11-05-2020 02:26 AM
Hello!
A bit of background:
There are two spectrometers (visible and infrared) and two lasers. I made the following logic of their work - the laser turns on, irradiates the sample (phosphor), the laser is turned off, and the spectrometer is turned on immediately to collect the luminescence "tail" (without the laser peak in the spectrum). With this operation, the signal from the phosphor is weak. The signal to noise ratio is not very good.
To reduce noise, you need to average the data. In theory, this should help. In this case, it is necessary to carry out many measurements (10, 20, 50, 100, etc.), sum them up and divide by the number of measurements.
Problems:
1) My idea of averaging doesn't work;
2) The time of one measurement is about 10 ms - will the labview be able to record, summarize and divide the data?
I would be grateful for any help. Thank you very much.
11-05-2020 04:20 AM - edited 11-05-2020 04:20 AM
There is too little of the program in the snippet to see what the problem is. If You can, please attach the complete VI.
@Fizikaman wrote:
Problems:
1) My idea of averaging doesn't work;
2) The time of one measurement is about 10 ms - will the labview be able to record, summarize and divide the data?
11-05-2020 05:23 AM
I think I can give you all the vi. There is no secrecy here. But I removed this piece of code so that it doesn't interfere with the work.
The whole program is big enough - do you really want to understand all this?
11-05-2020 05:54 AM
Perhaps you can give advice about this:
11-05-2020 07:01 AM
I cannot open Your VI, but maybe someone else can take a look at it. Have You tried my suggestion above?
11-05-2020 07:05 AM - edited 11-05-2020 07:06 AM
This vi is from version 18. What version do you have?
No, I haven't tried it yet.
11-09-2020 04:21 AM
Hey.
I seem to have managed to do it - everything is connected and everything is summed up and divided by the number of cycles.

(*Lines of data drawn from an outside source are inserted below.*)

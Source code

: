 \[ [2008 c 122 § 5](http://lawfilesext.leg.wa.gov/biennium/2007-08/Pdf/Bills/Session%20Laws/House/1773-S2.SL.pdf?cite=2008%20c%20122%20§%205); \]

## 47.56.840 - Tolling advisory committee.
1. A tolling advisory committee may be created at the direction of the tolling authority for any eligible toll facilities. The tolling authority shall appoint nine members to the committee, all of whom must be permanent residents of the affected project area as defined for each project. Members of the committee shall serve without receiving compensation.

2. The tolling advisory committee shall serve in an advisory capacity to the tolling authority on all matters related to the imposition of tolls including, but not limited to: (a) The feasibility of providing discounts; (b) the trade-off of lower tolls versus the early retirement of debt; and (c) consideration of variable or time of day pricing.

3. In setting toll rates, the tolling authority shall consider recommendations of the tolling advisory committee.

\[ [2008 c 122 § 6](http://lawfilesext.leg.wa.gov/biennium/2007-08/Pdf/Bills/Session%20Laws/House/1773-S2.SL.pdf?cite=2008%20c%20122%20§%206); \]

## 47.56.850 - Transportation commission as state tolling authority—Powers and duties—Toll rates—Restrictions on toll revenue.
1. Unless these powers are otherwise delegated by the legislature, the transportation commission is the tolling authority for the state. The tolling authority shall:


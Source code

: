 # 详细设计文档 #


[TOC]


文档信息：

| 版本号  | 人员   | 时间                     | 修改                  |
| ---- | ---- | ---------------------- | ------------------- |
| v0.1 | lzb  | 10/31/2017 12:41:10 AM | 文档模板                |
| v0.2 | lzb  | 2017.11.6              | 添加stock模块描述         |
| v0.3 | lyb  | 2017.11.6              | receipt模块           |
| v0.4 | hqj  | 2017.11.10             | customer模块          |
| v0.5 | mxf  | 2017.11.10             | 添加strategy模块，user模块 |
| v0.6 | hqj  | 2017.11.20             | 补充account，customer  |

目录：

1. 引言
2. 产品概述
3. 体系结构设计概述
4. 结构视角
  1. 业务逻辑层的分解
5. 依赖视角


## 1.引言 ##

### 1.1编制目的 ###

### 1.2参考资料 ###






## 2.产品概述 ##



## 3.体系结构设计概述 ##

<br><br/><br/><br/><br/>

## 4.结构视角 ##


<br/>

I decided to check and turned off the Y division (according to the idea, the signal should just be the sum of 10 cycles) I noticed that Y is the last array multiplied by 10, and not the sum of 10 cycles (you can see it on probe # 37 and 38).
It should be like this - the sum of the arrays from all the cycles is divided by the number of cycles. And it turns out like this - the array from the last cycle is multiplied by the number of cycles and divided by it.
I can't understand why this is happening.
11-09-2020 05:00 AM
Hello!
I have LabVIEW 16, but I do not know if I will have the time to troubleshoot Your code. Maybe this code can give You some hints?
Also, give this article a short try: https://knowledge.ni.com/KnowledgeArticleDetails?id=kA00Z0000019M3dSAE&l=de-AT
From the GUI screenshot, it seems that You want to continuously take a rolling average. If this is true, then You need to tap into the shift register where You accumulate the spectra. I did a quick forum and internet search for these terms. Try "Rolling average over 2d Array". I do not know Your specification, but there should be a lot of material to help You.
Also from the screenshot, it seems that there is a lot of problematic code. I seems that You are not only taking the average over the intensity values, but also over the wavenumbers. This is probably not at all what You want. I would recommend starting over: Read a few spectra from the spectrometer and save them into an array constant, as I did in the example above. Evaluate these data by hand, for example in a spreadsheet program. Then try to replicate that in LabVIEW and see if the result matches. This may seem like a tedious way to do it, but when it works You will be certain that it is correct.
Best regards,
11-23-2020 06:47 AM
I made the averaging mode - take 10 measurements (for example), add all the arrays and divide them by the number of measurements (see the attached picture). Everything seems to work, but I'm not entirely sure.
To test this, I need to collect all 10 arrays and save them. And then fold and divide them myrself.
The problem is that I cannot save all the arrays, only the last one is written. Maybe someone did something similar?
11-23-2020 07:13 AM
Get rid of the inner loops and anchor the shift registers on the outer loop. Learn about dataflow.
If you want more specific help, attach your VI. We cannot debug pictures.